A Força das mulheres que se recusam a ser subjugadas
A frase, dita sem alteração no tom de voz, soa como um comando frio, calculado. Mas não se enganem: mesmo sem o grito, há violência. Há o peso de séculos de misoginia e racismo que insistem em impor às mulheres ,e, em especial, às mulheres negras, um lugar subalterno, um espaço delimitado, onde possam ser controladas, silenciadas, "domesticadas".
Quando essa frase foi dirigida à ministra Marina Silva, em uma audiência no Senado, o gesto não era casual. Era simbólico, profundamente político. Não era só um homem interrompendo uma mulher. Era a tentativa de restabelecer uma ordem que não suporta ver uma mulher negra, amazônida, de origem simples, ocupar um dos postos mais importantes do governo brasileiro, e, mais do que isso, falar com autoridade, com firmeza, com dignidade.

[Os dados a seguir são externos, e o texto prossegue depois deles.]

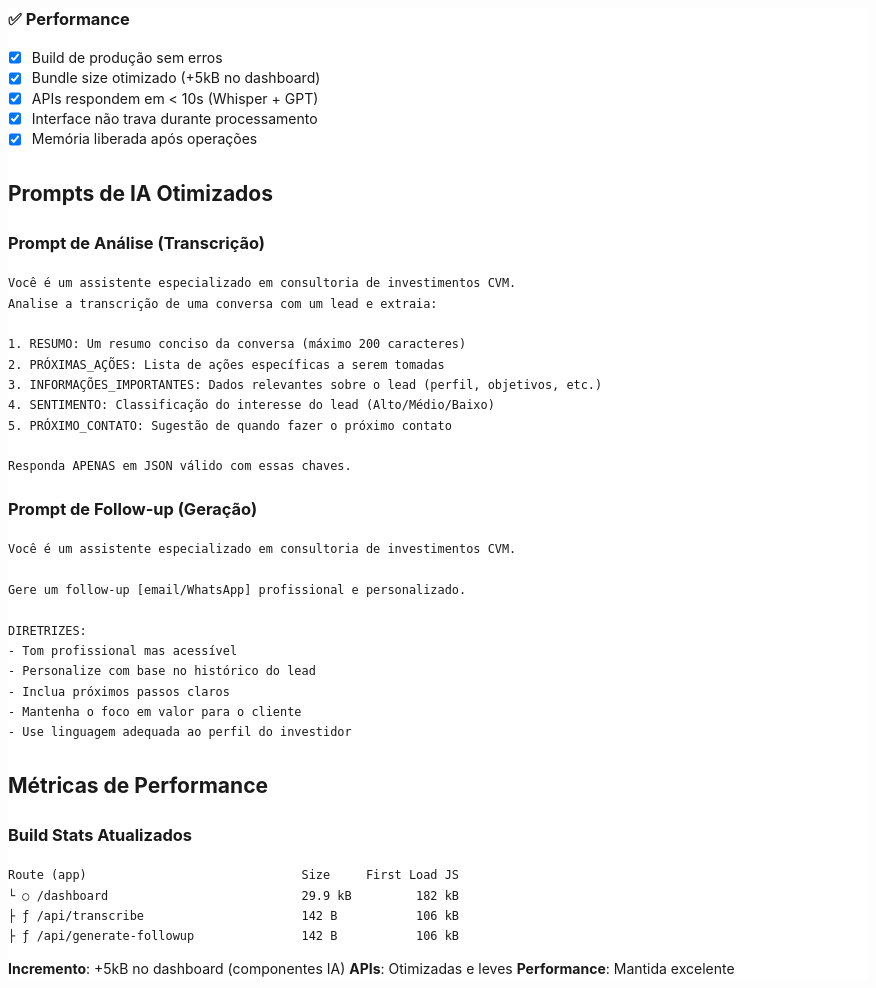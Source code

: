 ### ✅ Performance
- [x] Build de produção sem erros
- [x] Bundle size otimizado (+5kB no dashboard)
- [x] APIs respondem em < 10s (Whisper + GPT)
- [x] Interface não trava durante processamento
- [x] Memória liberada após operações

## Prompts de IA Otimizados

### Prompt de Análise (Transcrição)
```
Você é um assistente especializado em consultoria de investimentos CVM. 
Analise a transcrição de uma conversa com um lead e extraia:

1. RESUMO: Um resumo conciso da conversa (máximo 200 caracteres)
2. PRÓXIMAS_AÇÕES: Lista de ações específicas a serem tomadas
3. INFORMAÇÕES_IMPORTANTES: Dados relevantes sobre o lead (perfil, objetivos, etc.)
4. SENTIMENTO: Classificação do interesse do lead (Alto/Médio/Baixo)
5. PRÓXIMO_CONTATO: Sugestão de quando fazer o próximo contato

Responda APENAS em JSON válido com essas chaves.
```

### Prompt de Follow-up (Geração)
```
Você é um assistente especializado em consultoria de investimentos CVM.

Gere um follow-up [email/WhatsApp] profissional e personalizado.

DIRETRIZES:
- Tom profissional mas acessível
- Personalize com base no histórico do lead
- Inclua próximos passos claros
- Mantenha o foco em valor para o cliente
- Use linguagem adequada ao perfil do investidor
```

## Métricas de Performance

### Build Stats Atualizados
```
Route (app)                              Size     First Load JS
└ ○ /dashboard                           29.9 kB         182 kB
├ ƒ /api/transcribe                      142 B           106 kB
├ ƒ /api/generate-followup               142 B           106 kB
```

**Incremento**: +5kB no dashboard (componentes IA)
**APIs**: Otimizadas e leves
**Performance**: Mantida excelente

A misoginia atinge todas as mulheres, é verdade, desde cedo, somos ensinadas que há limites para a nossa ambição, para a nossa fala, para os nossos sentimentos, para o nosso corpo. Mas quando essa mulher também é negra, a violência dobra, triplica, se entrelaça com o racismo estrutural, com as marcas da escravidão, com a herança colonial que persiste em dizer: “ aqui não é o seu lugar”.

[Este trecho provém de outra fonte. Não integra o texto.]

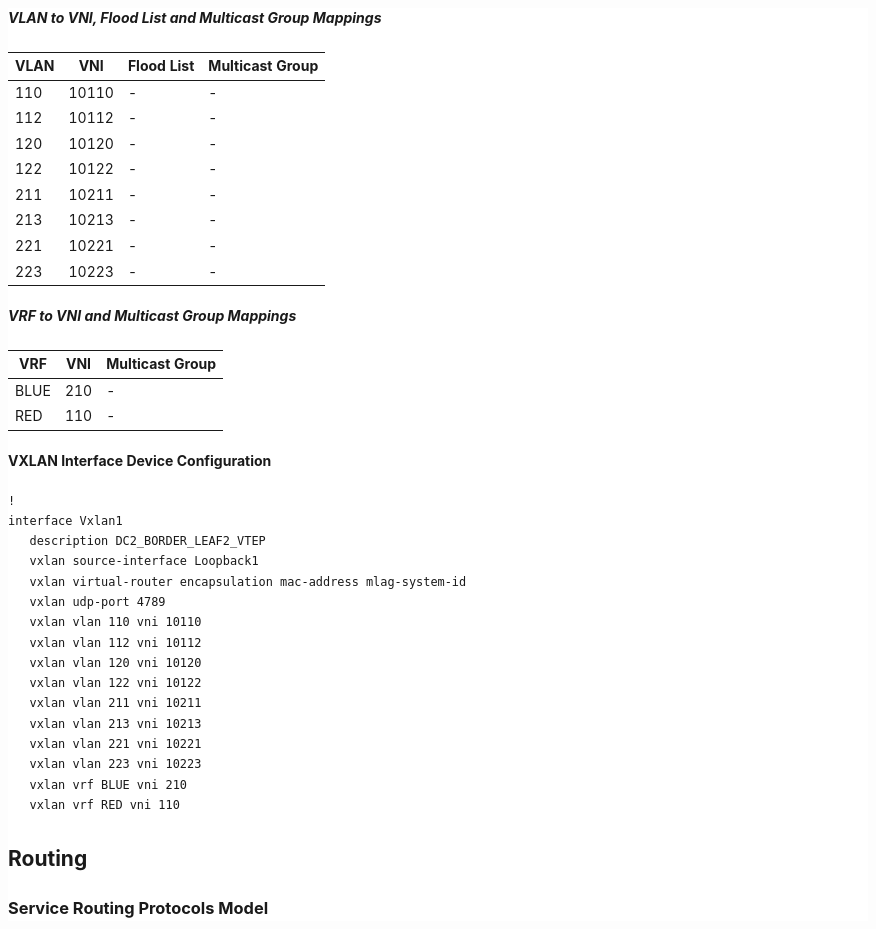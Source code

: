 ##### VLAN to VNI, Flood List and Multicast Group Mappings

| VLAN | VNI | Flood List | Multicast Group |
| ---- | --- | ---------- | --------------- |
| 110 | 10110 | - | - |
| 112 | 10112 | - | - |
| 120 | 10120 | - | - |
| 122 | 10122 | - | - |
| 211 | 10211 | - | - |
| 213 | 10213 | - | - |
| 221 | 10221 | - | - |
| 223 | 10223 | - | - |

##### VRF to VNI and Multicast Group Mappings

| VRF | VNI | Multicast Group |
| ---- | --- | --------------- |
| BLUE | 210 | - |
| RED | 110 | - |

#### VXLAN Interface Device Configuration

```eos
!
interface Vxlan1
   description DC2_BORDER_LEAF2_VTEP
   vxlan source-interface Loopback1
   vxlan virtual-router encapsulation mac-address mlag-system-id
   vxlan udp-port 4789
   vxlan vlan 110 vni 10110
   vxlan vlan 112 vni 10112
   vxlan vlan 120 vni 10120
   vxlan vlan 122 vni 10122
   vxlan vlan 211 vni 10211
   vxlan vlan 213 vni 10213
   vxlan vlan 221 vni 10221
   vxlan vlan 223 vni 10223
   vxlan vrf BLUE vni 210
   vxlan vrf RED vni 110
```

## Routing

### Service Routing Protocols Model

Só que Marina Silva não se intimidou. Não baixou os olhos. Não cedeu à pressão. Ao contrário, rebateu com a altivez de quem conhece bem as estruturas que tentam, sistematicamente, apagá-la:
“O senhor gostaria é que eu fosse uma mulher submissa. Eu não sou.”
E depois, com a serenidade de quem sabe que o maior ato de resistência é permanecer de pé, completou:
“Não vou me intimidar, não.”
Esse é o momento que precisamos sublinhar, reverberar, celebrar. Porque, diante de uma tentativa de silenciamento, Marina Silva fez o que tantas mulheres negras, ao longo da história, têm feito: resistiu. E, ao resistir, inspirou.

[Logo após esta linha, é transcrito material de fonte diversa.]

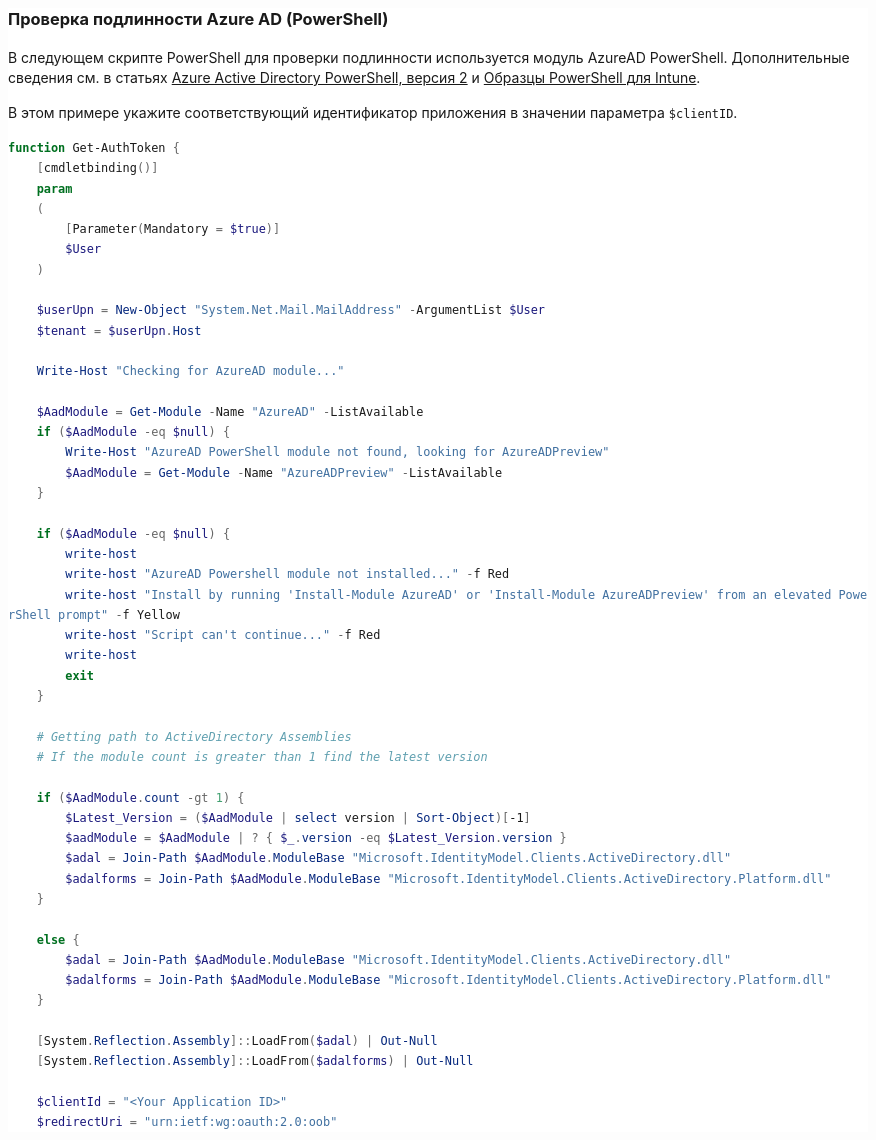 ### <a name="authenticate-azure-ad-powershell"></a>Проверка подлинности Azure AD (PowerShell)

В следующем скрипте PowerShell для проверки подлинности используется модуль AzureAD PowerShell.  Дополнительные сведения см. в статьях [Azure Active Directory PowerShell, версия 2](https://docs.microsoft.com/powershell/azure/install-adv2?view=azureadps-2.0) и [Образцы PowerShell для Intune](https://github.com/microsoftgraph/powershell-intune-samples).

В этом примере укажите соответствующий идентификатор приложения в значении параметра `$clientID`.

``` powershell
function Get-AuthToken {
    [cmdletbinding()]
    param
    (
        [Parameter(Mandatory = $true)]
        $User
    )

    $userUpn = New-Object "System.Net.Mail.MailAddress" -ArgumentList $User
    $tenant = $userUpn.Host

    Write-Host "Checking for AzureAD module..."

    $AadModule = Get-Module -Name "AzureAD" -ListAvailable
    if ($AadModule -eq $null) {
        Write-Host "AzureAD PowerShell module not found, looking for AzureADPreview"
        $AadModule = Get-Module -Name "AzureADPreview" -ListAvailable
    }

    if ($AadModule -eq $null) {
        write-host
        write-host "AzureAD Powershell module not installed..." -f Red
        write-host "Install by running 'Install-Module AzureAD' or 'Install-Module AzureADPreview' from an elevated PowerShell prompt" -f Yellow
        write-host "Script can't continue..." -f Red
        write-host
        exit
    }

    # Getting path to ActiveDirectory Assemblies
    # If the module count is greater than 1 find the latest version

    if ($AadModule.count -gt 1) {
        $Latest_Version = ($AadModule | select version | Sort-Object)[-1]
        $aadModule = $AadModule | ? { $_.version -eq $Latest_Version.version }
        $adal = Join-Path $AadModule.ModuleBase "Microsoft.IdentityModel.Clients.ActiveDirectory.dll"
        $adalforms = Join-Path $AadModule.ModuleBase "Microsoft.IdentityModel.Clients.ActiveDirectory.Platform.dll"
    }

    else {
        $adal = Join-Path $AadModule.ModuleBase "Microsoft.IdentityModel.Clients.ActiveDirectory.dll"
        $adalforms = Join-Path $AadModule.ModuleBase "Microsoft.IdentityModel.Clients.ActiveDirectory.Platform.dll"
    }

    [System.Reflection.Assembly]::LoadFrom($adal) | Out-Null
    [System.Reflection.Assembly]::LoadFrom($adalforms) | Out-Null

    $clientId = "<Your Application ID>"
    $redirectUri = "urn:ietf:wg:oauth:2.0:oob"
```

Este episódio não é só sobre Marina. É sobre todas nós. É sobre a mulher que é interrompida em uma reunião de trabalho, sobre a jovem que é desencorajada a seguir na universidade, sobre a mãe solo que ouve diariamente que “não vai dar conta”, sobre todas aquelas que, quando ousam falar, são mandadas a calar, a se “pôr no seu lugar”.
E a pergunta que não quer calar é: qual lugar?
O lugar que nos querem impor? O da submissão, do silêncio, da invisibilidade? Ou o lugar que escolhemos ocupar, com coragem e competência, abrindo caminhos, mesmo quando eles são áridos?
Marina respondeu com a força de quem sabe o que quer: não, ela não será submissa. Não, ela não se intimidará.
E nós também não.
Este não é apenas um episódio isolado, mas um lembrete: a misoginia e o racismo seguem tentando nos empurrar para fora dos lugares que escolhemos ocupar com tanto esforço. Mas também é uma prova de que, cada vez mais, estamos prontas para resistir, para falar, para desobedecer.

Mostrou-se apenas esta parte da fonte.